С легким кивком взяв меня под руку, Шарлотта направилась к
дому. Ее грациозные движения, мимолетное прикосновение ткани юбки к моей ноге
лишали меня возможности ясно мыслить. Она даже не взглянула на целый полк
рабов, выстроившихся по обе стороны от тропы с фонарями в руках, дабы освещать
нам путь. А вокруг благоухали цветы, пестрыми пятнами наполнявшие темноту, и
прямо перед домом росли массивные деревья.
Чуть-чуть не дойдя до ступеней лестницы, мы свернули в
сторону – под сень деревьев, где стояла деревянная скамья.
Шарлотта жестом пригласила меня сесть, и я подчинился. Тьма
вокруг быстро сгущалась, но желтые огни фонарей, развешанных в кронах деревьев,
и ослепительно яркий свет, лившийся из окон дома, позволяли достаточно
отчетливо видеть окружающую обстановку.
– С чего мне начать, мадам? – обратился я к
хозяйке. – Я ваш слуга и расскажу обо всем так, как вы пожелаете.
Шарлотта сидела вполоборота ко мне, сложив руки на коленях,
и в ее позе отчетливо ощущалось напряжение.
– Рассказывайте по порядку и без обиняков, –
ответила она, буквально впиваясь в меня взглядом.
– Дебора не погибла в огне. Она бросилась вниз с
церковной башни и разбилась о камни.
– Слава Богу! – прошептала Шарлотта. – Узнать
об этом из человеческих уст…
Ее слова повергли меня в некоторое недоумение. Неужели
призрак Лэшер уже рассказал ей обо всем, но она ему не поверила?
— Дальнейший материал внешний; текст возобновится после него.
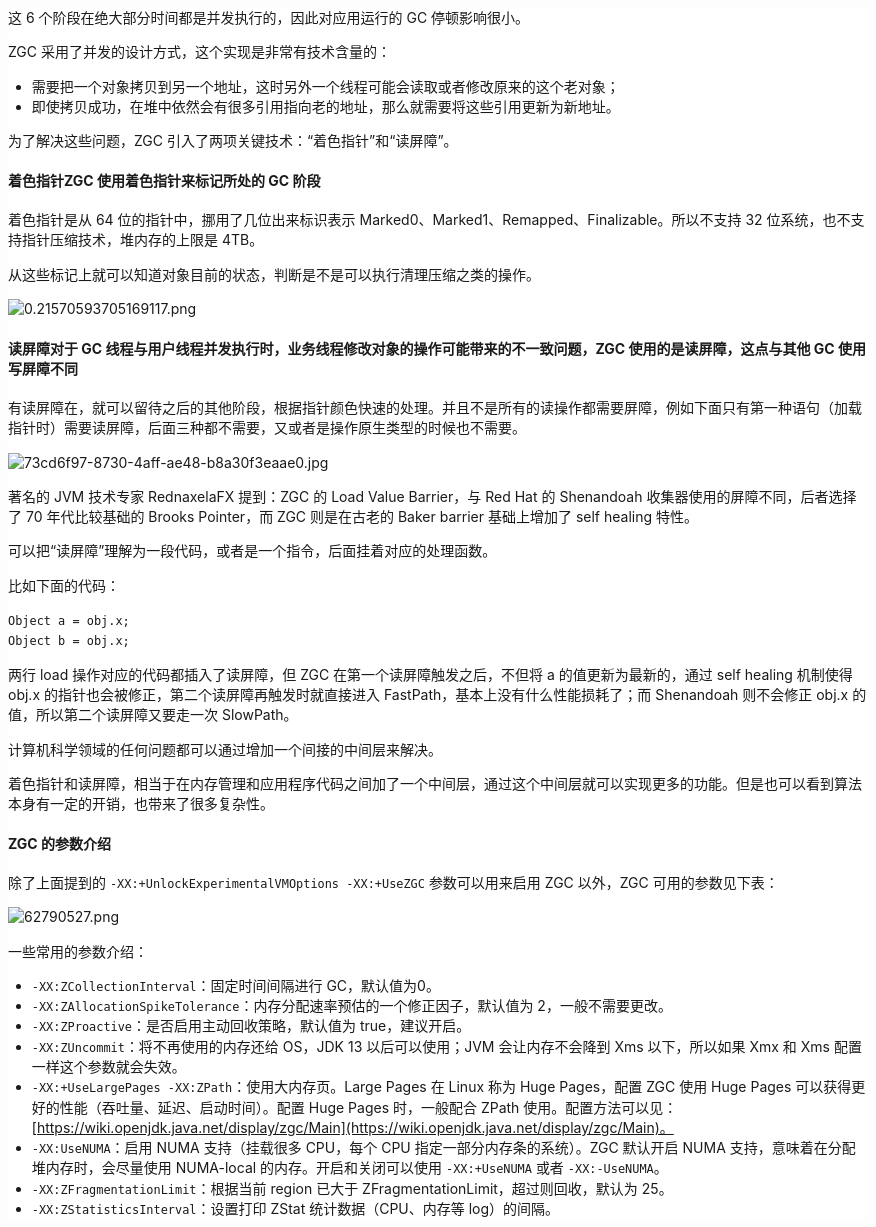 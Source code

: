 这 6 个阶段在绝大部分时间都是并发执行的，因此对应用运行的 GC 停顿影响很小。

ZGC 采用了并发的设计方式，这个实现是非常有技术含量的：

- 需要把一个对象拷贝到另一个地址，这时另外一个线程可能会读取或者修改原来的这个老对象；
- 即使拷贝成功，在堆中依然会有很多引用指向老的地址，那么就需要将这些引用更新为新地址。

为了解决这些问题，ZGC 引入了两项关键技术：“着色指针”和“读屏障”。

#### **着色指针**ZGC 使用着色指针来标记所处的 GC 阶段

着色指针是从 64 位的指针中，挪用了几位出来标识表示 Marked0、Marked1、Remapped、Finalizable。所以不支持 32 位系统，也不支持指针压缩技术，堆内存的上限是 4TB。

从这些标记上就可以知道对象目前的状态，判断是不是可以执行清理压缩之类的操作。

![0.21570593705169117.png](assets/c5a2af50-4da4-11ea-aeb5-6d255c028296)

#### **读屏障**对于 GC 线程与用户线程并发执行时，业务线程修改对象的操作可能带来的不一致问题，ZGC 使用的是读屏障，这点与其他 GC 使用写屏障不同

有读屏障在，就可以留待之后的其他阶段，根据指针颜色快速的处理。并且不是所有的读操作都需要屏障，例如下面只有第一种语句（加载指针时）需要读屏障，后面三种都不需要，又或者是操作原生类型的时候也不需要。

![73cd6f97-8730-4aff-ae48-b8a30f3eaae0.jpg](assets/d5ea2a50-4da4-11ea-9765-e162b5bc6395)

著名的 JVM 技术专家 RednaxelaFX 提到：ZGC 的 Load Value Barrier，与 Red Hat 的 Shenandoah 收集器使用的屏障不同，后者选择了 70 年代比较基础的 Brooks Pointer，而 ZGC 则是在古老的 Baker barrier 基础上增加了 self healing 特性。

可以把“读屏障”理解为一段代码，或者是一个指令，后面挂着对应的处理函数。

比如下面的代码：

```
Object a = obj.x;
Object b = obj.x;
```

两行 load 操作对应的代码都插入了读屏障，但 ZGC 在第一个读屏障触发之后，不但将 a 的值更新为最新的，通过 self healing 机制使得 obj.x 的指针也会被修正，第二个读屏障再触发时就直接进入 FastPath，基本上没有什么性能损耗了；而 Shenandoah 则不会修正 obj.x 的值，所以第二个读屏障又要走一次 SlowPath。

计算机科学领域的任何问题都可以通过增加一个间接的中间层来解决。

着色指针和读屏障，相当于在内存管理和应用程序代码之间加了一个中间层，通过这个中间层就可以实现更多的功能。但是也可以看到算法本身有一定的开销，也带来了很多复杂性。

#### **ZGC 的参数介绍**

除了上面提到的 `-XX:+UnlockExperimentalVMOptions -XX:+UseZGC` 参数可以用来启用 ZGC 以外，ZGC 可用的参数见下表：

![62790527.png](assets/1f908910-4da5-11ea-bb27-bdb4967fc6e0)

一些常用的参数介绍：

- `-XX:ZCollectionInterval`：固定时间间隔进行 GC，默认值为0。
- `-XX:ZAllocationSpikeTolerance`：内存分配速率预估的一个修正因子，默认值为 2，一般不需要更改。
- `-XX:ZProactive`：是否启用主动回收策略，默认值为 true，建议开启。
- `-XX:ZUncommit`：将不再使用的内存还给 OS，JDK 13 以后可以使用；JVM 会让内存不会降到 Xms 以下，所以如果 Xmx 和 Xms 配置一样这个参数就会失效。
- `-XX:+UseLargePages -XX:ZPath`：使用大内存页。Large Pages 在 Linux 称为 Huge Pages，配置 ZGC 使用 Huge Pages 可以获得更好的性能（吞吐量、延迟、启动时间）。配置 Huge Pages 时，一般配合 ZPath 使用。配置方法可以见：[https://wiki.openjdk.java.net/display/zgc/Main](https://wiki.openjdk.java.net/display/zgc/Main)。
- `-XX:UseNUMA`：启用 NUMA 支持（挂载很多 CPU，每个 CPU 指定一部分内存条的系统）。ZGC 默认开启 NUMA 支持，意味着在分配堆内存时，会尽量使用 NUMA-local 的内存。开启和关闭可以使用 `-XX:+UseNUMA` 或者 `-XX:-UseNUMA`。
- `-XX:ZFragmentationLimit`：根据当前 region 已大于 ZFragmentationLimit，超过则回收，默认为 25。
- `-XX:ZStatisticsInterval`：设置打印 ZStat 统计数据（CPU、内存等 log）的间隔。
Шарлотта выглядела очень подавленной, и я даже засомневался,
следует ли продолжать, однако после секундного колебания заговорил снова:
– На Монклев обрушилась сильнейшая буря, которую
вызвала ваша мать. Ваши братья погибли, а вместе с ними и старая графиня.
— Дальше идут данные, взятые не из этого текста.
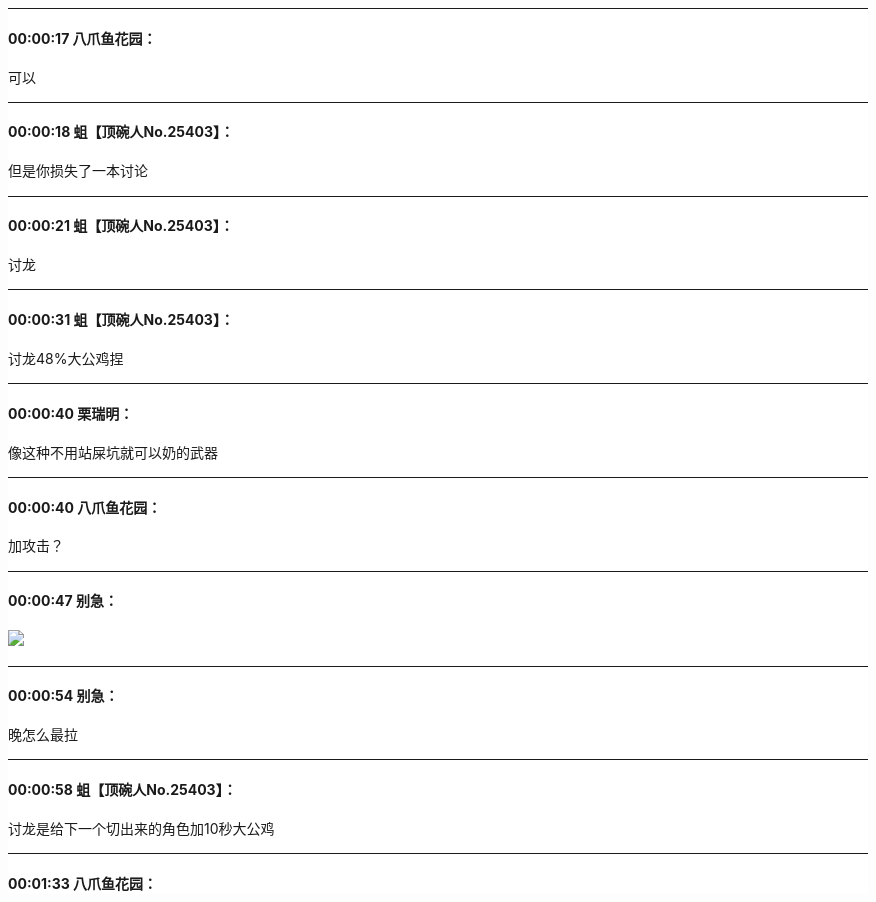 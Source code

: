 *****

#### 00:00:17  八爪鱼花园：

可以

*****

#### 00:00:18  蛆【顶碗人No.25403】：

但是你损失了一本讨论

*****

#### 00:00:21  蛆【顶碗人No.25403】：

讨龙

*****

#### 00:00:31  蛆【顶碗人No.25403】：

讨龙48%大公鸡捏

*****

#### 00:00:40  栗瑞明：

像这种不用站屎坑就可以奶的武器

*****

#### 00:00:40  八爪鱼花园：

加攻击？

*****

#### 00:00:47  别急：

![](http://gchat.qpic.cn/gchatpic_new/438581248/614391357-2438382427-F10FD2DE6DD0C9F8EDB161AC89D553E6/0?term=2")

*****

#### 00:00:54  别急：

晚怎么最拉

*****

#### 00:00:58  蛆【顶碗人No.25403】：

讨龙是给下一个切出来的角色加10秒大公鸡

*****

#### 00:01:33  八爪鱼花园：
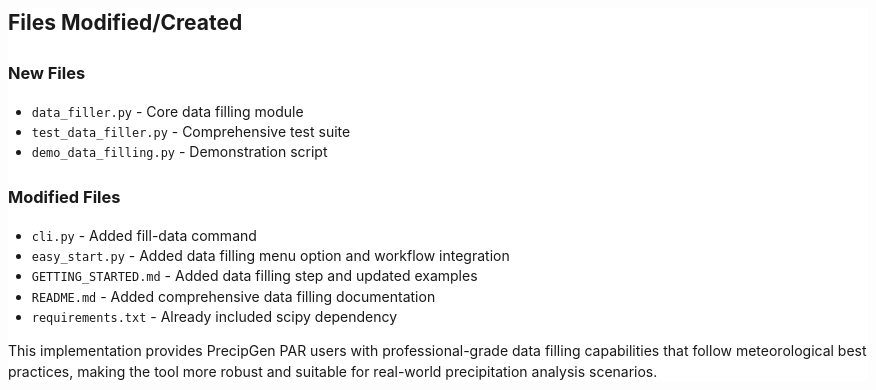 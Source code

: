 ## Files Modified/Created

### New Files
- `data_filler.py` - Core data filling module
- `test_data_filler.py` - Comprehensive test suite
- `demo_data_filling.py` - Demonstration script

### Modified Files
- `cli.py` - Added fill-data command
- `easy_start.py` - Added data filling menu option and workflow integration
- `GETTING_STARTED.md` - Added data filling step and updated examples
- `README.md` - Added comprehensive data filling documentation
- `requirements.txt` - Already included scipy dependency

This implementation provides PrecipGen PAR users with professional-grade data filling capabilities that follow meteorological best practices, making the tool more robust and suitable for real-world precipitation analysis scenarios.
Она молча смотрела куда-то вдаль, онемев от горя – или,
возможно, от отчаяния. В эти минуты она казалась вовсе не взрослой женщиной, а
маленькой потерянной девочкой.
Я счел необходимым вернуться в своем повествовании немного
назад и объяснил Шарлотте, как очутился в городе и встретился с ее матерью.
Затем я пересказал ей все, что знал со слов Деборы о призраке Лэшере и о том,
как он без ведома Деборы умертвил графа, а потом оправдывался и защищался от ее
гнева. В заключение я сообщил о желании Деборы, чтобы дочь обо всем узнала и
остереглась.
По мере того как я рассказывал, ее лицо становилось все
суровее, однако смотрела она не на меня, а куда-то в сторону. Я объяснил, как
мог, значение предостережений ее матери, а затем поделился собственными мыслями
об этом призраке и о том, что ни один маг никогда не писал о привидении,
способном учиться.
Она по-прежнему молчала и не шевелилась, а на ее лице
застыло выражение безудержной ярости. Когда же я наконец решился возобновить
рассказ, заметив, что мне кое-что известно о призраках, Шарлотта резко перебила
меня:
– Хватит об этом. И больше ни с кем здесь об этом не
заговаривайте.
– Хорошо, не буду, – поспешил я заверить ее, а
затем поведал, что последовало за моей встречей с Деборой, и описал день ее
смерти во всех подробностях, опустив только одну: что это я сбросил Лувье с
крыши. Просто сказал, что он умер.
Вот тут Шарлотта повернулась ко мне и с мрачной улыбкой
спросила:
– Как же он умер, Петир ван Абель? Разве не вы
столкнули его с крыши?
Ее лицо искривила холодная, исполненная гнева улыбка, хотя я
не понял, чем именно был вызван этот гнев – моими словами или поступками или
всем происшедшим в целом. Создавалось впечатление, будто она защищает своего
демона, считая, что я оскорбил его, и таким образом выражает преданность ему.
Ведь наверняка он рассказал ей о том, что я сделал. Впрочем, не берусь
утверждать, что догадка моя верна. Точно знаю лишь одно: ее осведомленность о
моем преступлении напугала меня, и, возможно, сильнее, чем я осмеливался самому
себе признаться.
Я не стал отвечать на ее вопрос.
Шарлотта долго молчала. Казалось, она вот-вот разрыдается,
но этого не случилось. Наконец она прошептала:
– Все решили, что я бросила свою мать. Но ведь вам
известно, что это не так!
– Знаю. Ваша мать сама отослала вас сюда.